Second,  because the cartel-like nature of bar admissions will continue.  State bar associations generally don’t determine bar passage on the basis of a score—not, you get 70%, you pass, for example—but on the basis of how many new lawyers the state bar association wants, to cover retirements, attrition and the like.  So some years you need a higher score and some years a lower score will be fine.

The reason for that is simple—it’s to protect current lawyers and make sure they don’t face too much, um, competition.  From better lawyers.  It’s why someone who passed, say, the Florida bar yesterday is able to practice in Florida whereas someone who has practiced superbly for 30 years elsewhere can’t practice in Florida because they haven’t passed the all-important Florida bar.  It has nothing to do with legal ability, and certain state bar associations are pretty up-front about that (at least behind closed doors while crowing publicly about protecting the public).  It’s to protect their cartel members.  Period.

That won’t change, so there’s no victory for prospective law student here.  The number of lawyers will still be determined anti-competitively.  Bar associations are a medieval guild and—if it were anyone other than lawyers doing it (maybe doctors, too)—it would violate antitrust laws.

So there’s no victory for prospective law students.  But there is a clear defeat.  It’s worth something to be able to look at test data to get a decent idea of who your prospective law school classmates will be.  The opportunity cost to go to law school is about a quarter of a million dollars, give or take a few bucks, and the thing about investment decisions like that is that you’d like the people you’re tossing money to to be pretty transparent.

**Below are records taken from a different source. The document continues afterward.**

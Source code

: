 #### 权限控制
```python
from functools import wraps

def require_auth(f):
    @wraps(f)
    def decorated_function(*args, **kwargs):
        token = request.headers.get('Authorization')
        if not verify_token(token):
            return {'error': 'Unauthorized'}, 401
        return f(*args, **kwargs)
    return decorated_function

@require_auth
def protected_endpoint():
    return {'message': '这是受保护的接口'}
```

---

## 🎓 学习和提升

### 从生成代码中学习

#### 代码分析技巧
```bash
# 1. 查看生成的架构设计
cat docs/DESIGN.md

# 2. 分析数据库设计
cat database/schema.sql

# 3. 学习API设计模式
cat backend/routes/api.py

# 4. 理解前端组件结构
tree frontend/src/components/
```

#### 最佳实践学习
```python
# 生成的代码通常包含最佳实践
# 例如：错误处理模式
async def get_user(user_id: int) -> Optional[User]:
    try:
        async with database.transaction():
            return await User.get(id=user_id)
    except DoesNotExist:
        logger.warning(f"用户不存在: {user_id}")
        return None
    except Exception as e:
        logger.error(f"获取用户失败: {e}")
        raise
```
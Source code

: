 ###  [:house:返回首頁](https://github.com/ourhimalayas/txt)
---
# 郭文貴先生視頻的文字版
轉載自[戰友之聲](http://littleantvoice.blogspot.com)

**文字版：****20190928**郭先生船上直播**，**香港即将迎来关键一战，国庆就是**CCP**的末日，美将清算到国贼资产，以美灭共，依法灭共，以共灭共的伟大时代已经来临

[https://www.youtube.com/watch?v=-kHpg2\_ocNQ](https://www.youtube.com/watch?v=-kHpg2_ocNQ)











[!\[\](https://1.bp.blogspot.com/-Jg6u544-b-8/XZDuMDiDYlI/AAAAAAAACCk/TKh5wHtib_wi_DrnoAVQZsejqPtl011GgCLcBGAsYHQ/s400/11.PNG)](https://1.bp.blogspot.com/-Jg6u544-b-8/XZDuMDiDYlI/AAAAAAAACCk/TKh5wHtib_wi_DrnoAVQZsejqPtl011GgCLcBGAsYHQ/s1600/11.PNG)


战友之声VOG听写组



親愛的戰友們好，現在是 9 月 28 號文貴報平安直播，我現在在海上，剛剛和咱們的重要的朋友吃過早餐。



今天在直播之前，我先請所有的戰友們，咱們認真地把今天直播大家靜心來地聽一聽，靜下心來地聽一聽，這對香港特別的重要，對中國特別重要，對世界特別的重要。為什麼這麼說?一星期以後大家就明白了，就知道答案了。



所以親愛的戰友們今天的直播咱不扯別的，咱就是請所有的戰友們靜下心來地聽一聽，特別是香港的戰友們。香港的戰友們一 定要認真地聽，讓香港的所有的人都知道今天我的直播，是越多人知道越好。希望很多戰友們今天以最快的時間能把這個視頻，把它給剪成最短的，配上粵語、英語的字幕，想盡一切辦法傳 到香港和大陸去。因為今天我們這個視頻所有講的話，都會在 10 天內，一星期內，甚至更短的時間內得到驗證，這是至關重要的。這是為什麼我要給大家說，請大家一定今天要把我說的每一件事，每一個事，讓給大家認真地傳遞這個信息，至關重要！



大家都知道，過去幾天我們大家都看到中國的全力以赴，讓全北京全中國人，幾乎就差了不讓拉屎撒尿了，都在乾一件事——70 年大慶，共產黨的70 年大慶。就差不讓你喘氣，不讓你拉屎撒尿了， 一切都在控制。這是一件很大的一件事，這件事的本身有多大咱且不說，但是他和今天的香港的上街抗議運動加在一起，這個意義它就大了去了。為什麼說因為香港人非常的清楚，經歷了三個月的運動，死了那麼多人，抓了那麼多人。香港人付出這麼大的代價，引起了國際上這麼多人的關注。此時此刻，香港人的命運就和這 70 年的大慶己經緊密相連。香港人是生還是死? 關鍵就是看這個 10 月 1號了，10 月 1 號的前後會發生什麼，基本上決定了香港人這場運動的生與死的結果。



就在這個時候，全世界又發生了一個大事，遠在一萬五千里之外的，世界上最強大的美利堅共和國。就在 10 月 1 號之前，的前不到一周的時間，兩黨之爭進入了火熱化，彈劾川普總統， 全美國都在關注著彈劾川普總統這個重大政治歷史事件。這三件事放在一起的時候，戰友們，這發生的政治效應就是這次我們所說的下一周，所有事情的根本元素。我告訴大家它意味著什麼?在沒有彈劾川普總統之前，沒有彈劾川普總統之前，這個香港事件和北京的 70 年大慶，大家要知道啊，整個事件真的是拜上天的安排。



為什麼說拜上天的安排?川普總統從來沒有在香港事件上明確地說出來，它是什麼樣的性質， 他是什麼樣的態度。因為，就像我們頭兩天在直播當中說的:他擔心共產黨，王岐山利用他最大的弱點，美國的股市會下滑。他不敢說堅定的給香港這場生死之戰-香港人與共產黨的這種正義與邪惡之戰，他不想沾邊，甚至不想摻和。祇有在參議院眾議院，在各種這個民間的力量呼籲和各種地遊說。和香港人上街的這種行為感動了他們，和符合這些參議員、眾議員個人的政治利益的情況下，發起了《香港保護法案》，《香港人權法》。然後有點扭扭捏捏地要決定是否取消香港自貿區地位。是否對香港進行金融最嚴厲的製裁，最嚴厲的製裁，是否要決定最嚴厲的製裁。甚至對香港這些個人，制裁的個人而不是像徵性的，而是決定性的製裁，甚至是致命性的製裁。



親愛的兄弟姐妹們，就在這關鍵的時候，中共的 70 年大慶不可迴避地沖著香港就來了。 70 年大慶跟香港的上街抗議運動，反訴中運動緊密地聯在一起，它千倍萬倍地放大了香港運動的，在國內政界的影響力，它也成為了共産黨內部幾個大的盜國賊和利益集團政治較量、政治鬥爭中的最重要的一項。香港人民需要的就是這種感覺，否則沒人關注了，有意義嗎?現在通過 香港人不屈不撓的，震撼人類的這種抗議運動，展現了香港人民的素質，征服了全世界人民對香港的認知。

What the ABA is about to do is eliminate what transparency there now is.  Now law schools will be able to fudge numbers with much wider latitude, giving you the impression that a student body is more accomplished than it actually is.  You will be more reliant simply on what law schools tell you, since the LSAT numbers—which weren’t a tremendous help but were some—are now off the boards as a reliable indicator of a student body.  If as a law school, I can get 50 people with high scores, and then admit a bunch of other people who have taken no standardized tests, my numbers (and likely my ranking) jump and I can provide applicants with a technically accurate yet utterly false picture of my class.   And one thing law schools are really good at is gaming the system.  Whatever the high-flown verbiage, this new rule will say simply “Game the system all you want.”  Or “Lie all you want while telling the truth.”  At the expense of law students, since only law schools can play the game.

This is regulatory capture in its fullest sense—the ABA is doing the bidding of those it is supposed to be regulating while doing nothing—harming, actually–those who are supposed to be the beneficiaries of its regulation.

I guess this is ok for businesses like mine, since what law students will more and more need is guidance to see through the games that law schools will surely play, since the ABA has said happy hunting on law school candidates.  But avoiding the enhanced weaponry that the ABA has given law schools shouldn’t be necessary, not for people who can pay my fee, and not for people who can’t.  The ABA should do what it says its job is—defend liberty (for everyone) and pursue justice (for everyone) or it should stop saying it’s protecting prospective law students.  Or it should change its logo to say “Defending Liberty for Law Schools and Lawyers” and drop the nonsense about justice entirely.

But it won’t do any of that because then its jig would be up.  The ABA’s cynical regulatory cleverness is to give lip service to justice and liberty while doing, in the end, no more than protecting its own—law schools and current lawyers.   Not for the first time, the ABA should be ashamed.  But it isn’t—it will continue to spout self-righteous clap-trap about justice and liberty while doing the opposite.